====== Extracted material

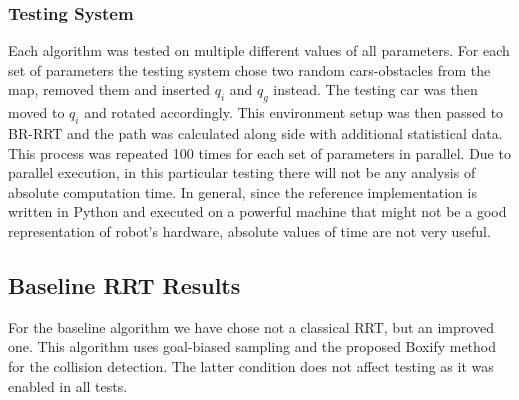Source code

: \documentclass[a4paper,12pt]{article}
\DeclareRobustCommand{\[}{\begin{equation}}
\DeclareRobustCommand{\]}{\end{equation}}
\numberwithin{equation}{section}
\numberwithin{algorithm}{section}
\begin{document}
\subsubsection{Testing System}

Each algorithm was tested on multiple different values of all parameters. 
For each set of parameters the testing system chose two random cars-obstacles from the map, removed them and inserted $q_i$ and $q_g$ instead. The testing car was then
moved to $q_i$ and rotated accordingly. This environment setup was then passed to BR-RRT and the path was calculated along side with additional statistical data.
This process was repeated 100 times for each set of parameters in parallel. Due to parallel execution, in this particular testing there will not be any analysis of
absolute computation time. In general, since the reference implementation is written in Python and executed on a powerful machine
that might not be a good representation of robot's hardware, absolute values of time are not very useful.

\subsection{Baseline RRT Results}

For the baseline algorithm we have chose not a classical RRT, but an improved one.
This algorithm uses goal-biased sampling and the proposed Boxify method for the collision detection. The latter condition does not affect testing as it was enabled in all tests.
\end{document}
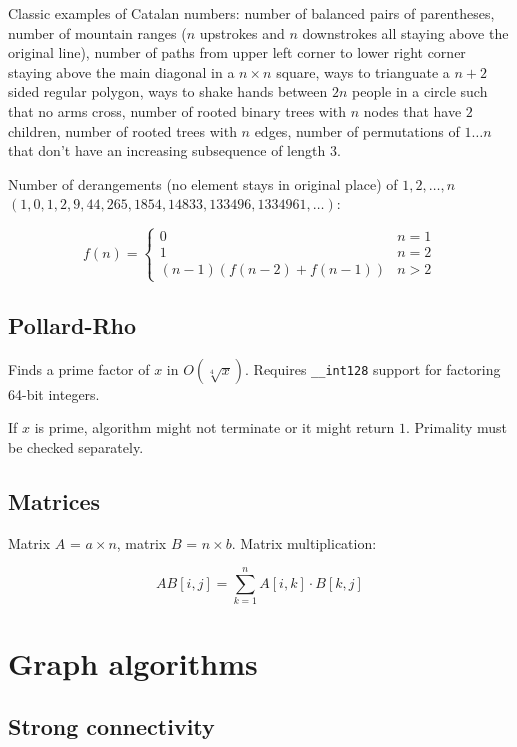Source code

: \documentclass{article}
\begin{document}
Classic examples of Catalan numbers: number of balanced pairs of parentheses,  number of mountain ranges ($n$ upstrokes and $n$ downstrokes all staying above the original line), number of paths from upper left corner to lower right corner staying above the main diagonal in a $n \times n$ square, ways to trianguate a $n+2$ sided regular polygon, ways to shake hands between $2n$ people in a circle such that no arms cross, number of rooted binary trees with $n$ nodes that have $2$ children, number of rooted trees with $n$ edges, number of permutations of $1 \dots n$ that don't have an increasing subsequence of length $3$.

Number of derangements (no element stays in original place) of $1, 2, \dots, n$ $(1, 0, 1, 2, 9, 44, 265, 1854, 14833, 133496, 1334961, \dots)$:

\[
	f(n) =
	\begin{cases}
		0 &n = 1 \\
		1 &n = 2 \\
		(n-1)(f(n-2)+f(n-1)) &n > 2
	\end{cases}
\]

\subsection{Pollard-Rho}

Finds a prime factor of $x$ in $O(\sqrt[4]{x})$. Requires \verb|__int128| support for factoring 64-bit integers.

If $x$ is prime, algorithm might not terminate or it might return $1$. Primality must be checked separately.



\subsection {Matrices}

Matrix $A$ = $a \times n$, matrix $B$ = $n \times b$. Matrix multiplication:

\[ AB[i,j] = \sum_{k=1}^{n} A[i,k] \cdot B[k,j] \]



\section {Graph algorithms}

\subsection {Strong connectivity}
\end{document}
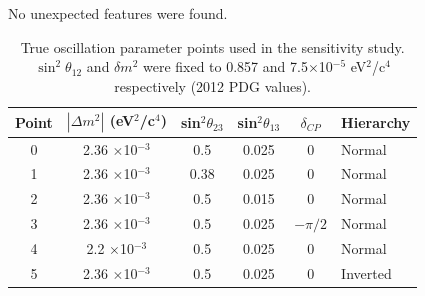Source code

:  No unexpected features were found.

%
%

\begin{table}[htb]
\centering
\begin{tabular}{| c | c  c  c  c  l| }
\hline
Point &  $|\Delta m^2|$ (eV$^{2}$/c$^{4}$) & sin$^2\theta_{23}$ & sin$^2\theta_{13}$  & $\delta_{CP}$  & Hierarchy  \\
\hline
0     &  2.36 $\times$10$^{-3}$            & 0.5              & 0.025               & 0          & Normal     \\
1     &  2.36 $\times$10$^{-3}$            & 0.38            & 0.025               & 0          & Normal  \\
  2    &   2.36 $\times$10$^{-3}$          & 0.5              & 0.015                & 0          & Normal          \\
 3     & 2.36 $\times$10$^{-3}$            & 0.5              & 0.025                & $-\pi/2$         & Normal         \\
  4    &   2.2 $\times$10$^{-3}$            & 0.5               & 0.025                & 0               &   Normal        \\
  5     &  2.36 $\times$10$^{-3}$            & 0.5              & 0.025               & 0          & Inverted     \\
\hline
\end{tabular}
\caption{
  True oscillation parameter points used in the sensitivity study.
  $\sin^{2}\theta_{12}$ and $\delta m^{2}$ were fixed to 0.857 and 7.5$\times$10$^{-5}$ eV$^{2}$/c$^{4}$ respectively (2012 PDG values).
}
\label{tab:sensitivity:true_points}
\end{table}



%
%

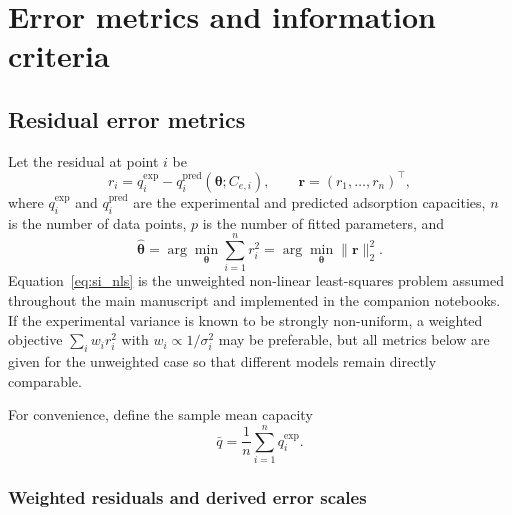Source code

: \documentclass[journal=jacsat,manuscript=article]{achemso}
\begin{document}
	
\section{Error metrics and information criteria}
\label{sec:si_error_metrics}

\subsection{Residual error metrics}
\label{sec:si_residuals}

Let the residual at point $i$ be
\begin{equation}
	r_i = q_i^{\exp} - q_i^{\mathrm{pred}}(\boldsymbol{\theta}; C_{e,i}),
	\qquad
	\mathbf{r} = (r_1,\dots,r_n)^\top,
	\label{eq:si_residual_vector}
\end{equation}
where $q_i^{\exp}$ and $q_i^{\mathrm{pred}}$ are the experimental and
predicted adsorption capacities, $n$ is the number of data points, $p$
is the number of fitted parameters, and
\begin{equation}
	\hat{\boldsymbol{\theta}}
	=
	\arg\min_{\boldsymbol{\theta}}
	\sum_{i=1}^{n} r_i^2
	=
	\arg\min_{\boldsymbol{\theta}} \|\mathbf{r}\|_2^2.
	\label{eq:si_nls}
\end{equation}
Equation~\eqref{eq:si_nls} is the unweighted non-linear least-squares
problem assumed throughout the main manuscript and implemented in the
companion notebooks. If the experimental variance is known to be
strongly non-uniform, a weighted objective
$\sum_i w_i r_i^2$ with $w_i \propto 1/\sigma_i^2$ may be preferable,
but all metrics below are given for the unweighted case so that
different models remain directly comparable.

For convenience, define the sample mean capacity
\begin{equation}
	\bar{q} = \frac{1}{n}\sum_{i=1}^{n} q_i^{\exp}.
	\label{eq:si_qbar}
\end{equation}

\subsubsection{Weighted residuals and derived error scales}
\end{document}
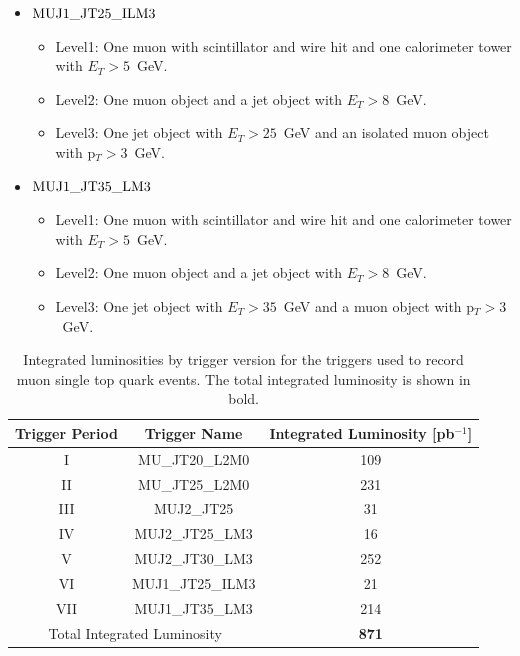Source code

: \begin{itemize}
\item $\rm{MUJ1\_JT25\_ILM3}$
\begin{itemize}
\item Level1: One muon with scintillator and wire hit and one calorimeter tower with $E_{T}>5$~GeV.
\item Level2: One muon object and a jet object with $E_{T}>8$~GeV.
\item Level3: One jet object with $E_{T}>25$~GeV and an isolated muon object with p$_{T}>3$~GeV.
\end{itemize}
\item $\rm{MUJ1\_JT35\_LM3}$
\begin{itemize}
\item Level1: One muon with scintillator and wire hit and one calorimeter tower with $E_{T}>5$~GeV.
\item Level2: One muon object and a jet object with $E_{T}>8$~GeV.
\item Level3: One jet object with $E_{T}>35$~GeV and a muon object with p$_{T}>3$~GeV.
\end{itemize}
\end{itemize}

\vspace{0.2in}
\begin{table}[!h!tbp]
\begin{center}
\caption{Integrated luminosities by trigger version for the triggers used to record muon single top quark events. The total integrated luminosity is shown in bold.}
\label{muontrigger}
\begin{tabular}{cc|c}
Trigger Period	&	Trigger Name		&	Integrated Luminosity [pb$^{-1}$]	\\
\hline
I	&	MU\_JT20\_L2M0		&	109 \\ 
II	&	MU\_JT25\_L2M0		&	231 \\ 
III	&	MUJ2\_JT25			&	31 \\
IV	&	MUJ2\_JT25\_LM3		&	16 \\
V	&	MUJ2\_JT30\_LM3		&	252 \\
VI	&	MUJ1\_JT25\_ILM3		&	21 \\
VII	&	MUJ1\_JT35\_LM3		&	214 \\
\hline
\multicolumn{2}{c|}{Total Integrated Luminosity}
                                   &  {\bf 871} \\
\end{tabular}
\vspace{-0.1 in}
\end{center}
\end{table}


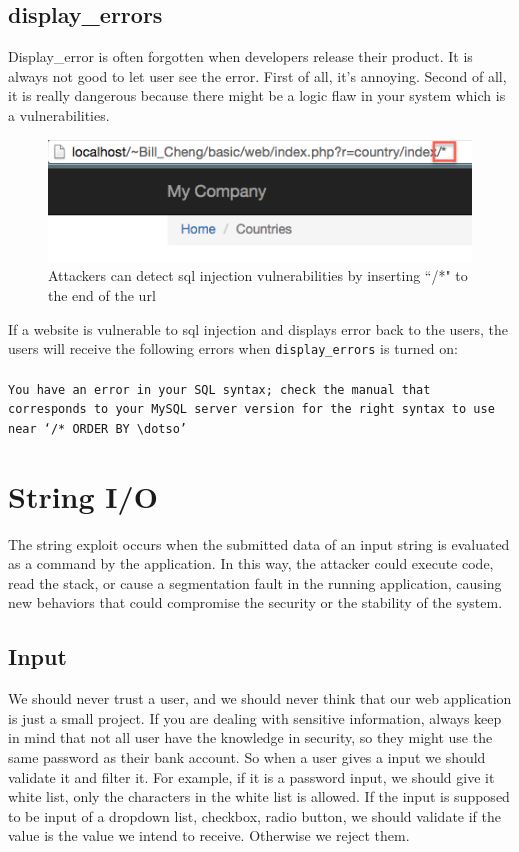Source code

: \documentclass[conference]{IEEEtran}
\begin{document}
\subsection{display\_errors}
Display\_error is often forgotten when developers release their product. It is always not good to let user see the error. First of all, it's annoying. Second of all, it is really dangerous because there might be a logic flaw in your system which is a vulnerabilities. 
\begin{figure}[h]
\includegraphics[scale=0.45]{displayerror}
\centering
\caption{Attackers can detect sql injection vulnerabilities by inserting ``/*" to the end of the url}
\end{figure}

If a website is vulnerable to sql injection and displays error back to the users, the users will receive the following errors when \texttt{display\_errors} is turned on: \\\\
\texttt{You have an error in your SQL syntax; check the manual that corresponds to your MySQL server version for the right syntax to use near `/* ORDER BY $\dotso$'}

\section{String I/O}
The string exploit occurs when the submitted data of an input string is evaluated as a command by the application. In this way, the attacker could execute code, read the stack, or cause a segmentation fault in the running application, causing new behaviors that could compromise the security or the stability of the system.

\subsection{Input}
We should never trust a user, and we should never think that our web application is just a small project. If you are dealing with sensitive information, always keep in mind that not all user have the knowledge in security, so they might use the same password as their bank account. So when a user gives a input we should validate it and filter it. For example, if it is a password input, we should give it white list, only the characters in the white list is allowed. If the input is supposed to be input of a dropdown list, checkbox, radio button, we should validate if the value is the value we intend to receive. Otherwise we reject them.
\end{document}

============

* _Required action_: Begin with the line that has "Let the residual at point $i$ be" in the listing above and end after the line that has "the experimental and"; output those lines exactly.

* _Solution for this exercise_:
Let the residual at point $i$ be
\begin{equation}
	r_i = q_i^{\exp} - q_i^{\mathrm{pred}}(\boldsymbol{\theta}; C_{e,i}),
	\qquad
	\mathbf{r} = (r_1,\dots,r_n)^\top,
	\label{eq:si_residual_vector}
\end{equation}
where $q_i^{\exp}$ and $q_i^{\mathrm{pred}}$ are the experimental and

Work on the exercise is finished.